Will Mosix go into the standard kernel?
newt at scyld.com
Wed Feb 28 17:35:09 PST 2001
On Wed, 28 Feb 2001, Albert D. Cahalan wrote:
> > The Scyld system is based on BProc -- which requires only a 1K patch to
> > the kernel. This patch adds 339 net lines to the kernel, and changes 38
> > existing lines.
> Well, that explains your viewpoint and your motivation. :-)
I would put this the other way around. I would say that Scyld reflects the
views of its core developers -- not the other way around. Those of us who
worked on the Beowulf project at NASA felt then exactly as we do today.
> ALSA: driver work gets done twice
It's an irrelevant detail if only one works. I've used the kernel's
brand of sound support and it mostly works. I'm usually too lazy
to get ALSA. I only use it when the kernel's support hasn't quite caught
up to ALSA's
> pcmcia-cs: this was so bad that Linus himself was unable to install
> Linux on his new laptop, so now PCMCIA support is in the kernel.
I often have exactly inverted problems with CardBus.
It's true that external packages often start to look like geologic rock
samples -- the sediment record of linux -- and that they become a record
of the things that have changed. Funniest, I think, is when these packages
record interfaces that merely churn without improving.

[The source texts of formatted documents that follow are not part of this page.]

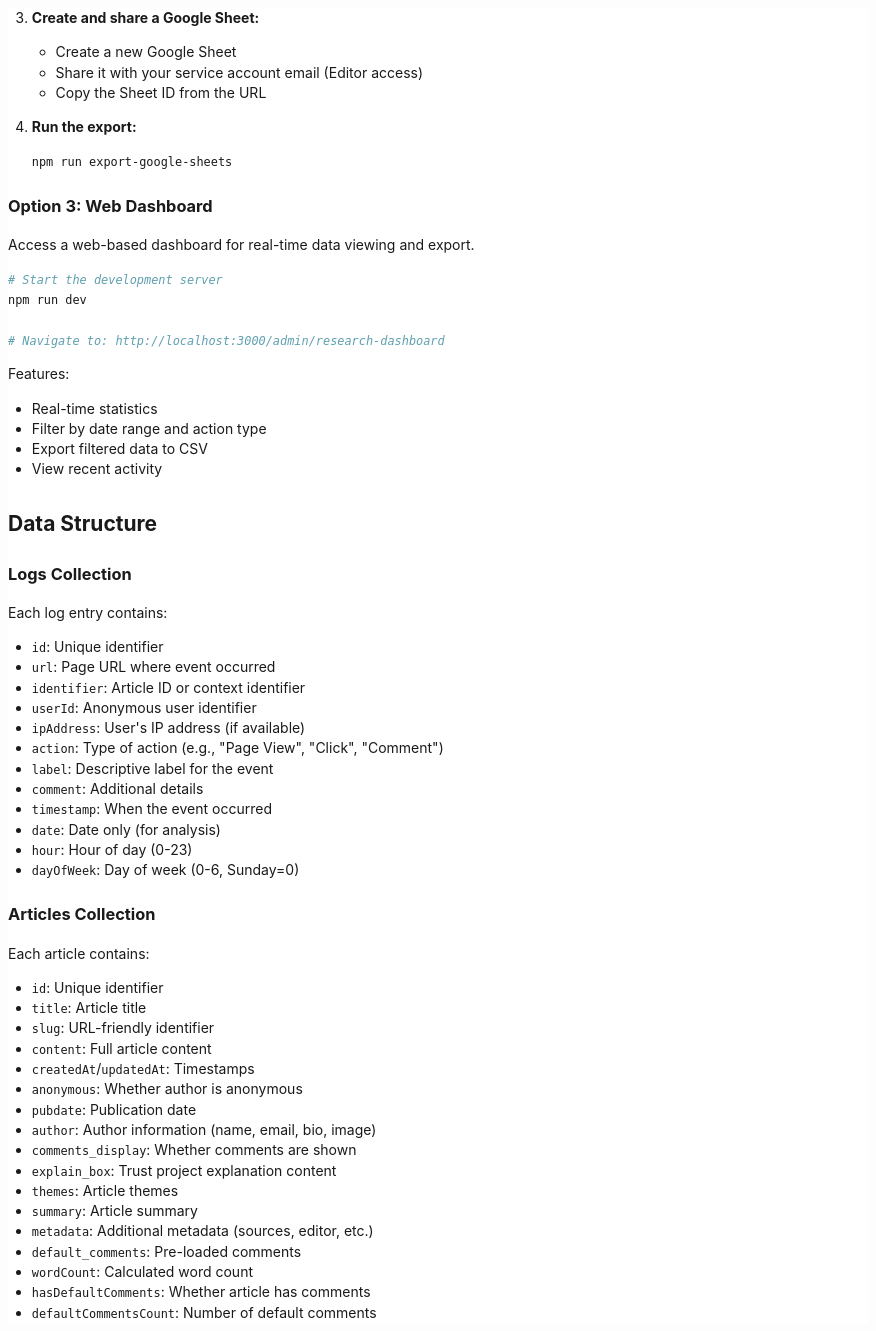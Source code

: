 3. **Create and share a Google Sheet:**
   - Create a new Google Sheet
   - Share it with your service account email (Editor access)
   - Copy the Sheet ID from the URL

4. **Run the export:**
   ```bash
   npm run export-google-sheets
   ```

### Option 3: Web Dashboard

Access a web-based dashboard for real-time data viewing and export.

```bash
# Start the development server
npm run dev

# Navigate to: http://localhost:3000/admin/research-dashboard
```

Features:
- Real-time statistics
- Filter by date range and action type
- Export filtered data to CSV
- View recent activity

## Data Structure

### Logs Collection
Each log entry contains:
- `id`: Unique identifier
- `url`: Page URL where event occurred
- `identifier`: Article ID or context identifier
- `userId`: Anonymous user identifier
- `ipAddress`: User's IP address (if available)
- `action`: Type of action (e.g., "Page View", "Click", "Comment")
- `label`: Descriptive label for the event
- `comment`: Additional details
- `timestamp`: When the event occurred
- `date`: Date only (for analysis)
- `hour`: Hour of day (0-23)
- `dayOfWeek`: Day of week (0-6, Sunday=0)

### Articles Collection
Each article contains:
- `id`: Unique identifier
- `title`: Article title
- `slug`: URL-friendly identifier
- `content`: Full article content
- `createdAt`/`updatedAt`: Timestamps
- `anonymous`: Whether author is anonymous
- `pubdate`: Publication date
- `author`: Author information (name, email, bio, image)
- `comments_display`: Whether comments are shown
- `explain_box`: Trust project explanation content
- `themes`: Article themes
- `summary`: Article summary
- `metadata`: Additional metadata (sources, editor, etc.)
- `default_comments`: Pre-loaded comments
- `wordCount`: Calculated word count
- `hasDefaultComments`: Whether article has comments
- `defaultCommentsCount`: Number of default comments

Naturally, it takes work to created a supportable piece of system software
that can be used on a number of platforms. I would also cite from your
text above: "driver work gets done twice".
> VMware: quite a pain I think
I think not! Installing VMware today is a breeze. SMP or UP? No problem!
Upgrade your kernel? No problem! Outstanding for a commercial third-party
application that happens to be available on two different platforms.
I would also add Myricom's GM package for Myrinet to the list of
reasonable components that are maintained outside of the kernel.
Vendors should be encouraged to provide the kind of commitment to linux
that Myri consistiently demonstrates.
> You are basically suggesting the often-rejected "split up the kernel"
> idea. I think the linux-kernel FAQ covers this.
No. I'm stipulating that I work with a really interesting piece of
software that works with the Linux kernel and is available under the GPL
and which we have never even bothered to 'submit' as a patch. I'm willing
to suggest further that any responsible development community is
suceptible to "race conditions" whereby the natural and studied
development and evaluation process is end-run by attempts to 'win' and
urinate on the kernel or ANSI or POSIX or whoever (with a facility or
These types of 'hacks' or 'denials-of-service' play on the adage that
forgiveness is easier than permission. It's hard to dispute this point
in an age when SourceForge makes it possible for anyone to maintain
a driver or filesystem or whatever without needing to 'hitch a ride'
on an existing project (ala linux) that already has a distribution and
> So people should only get kernels from linux vendors? This is great
> for your business I'd imagine, but one of the nice things about Linux
> is that you can replace the kernel without too much trouble.
No. My point was that it is possible to do a reasonable job and that
building a kernel and subsytems so that the result is deliverable and
supportable is very hard -- harder than building a kernel and ALSA
for just yourself -- and that external components can be resonably done
even in the tough vendor environment.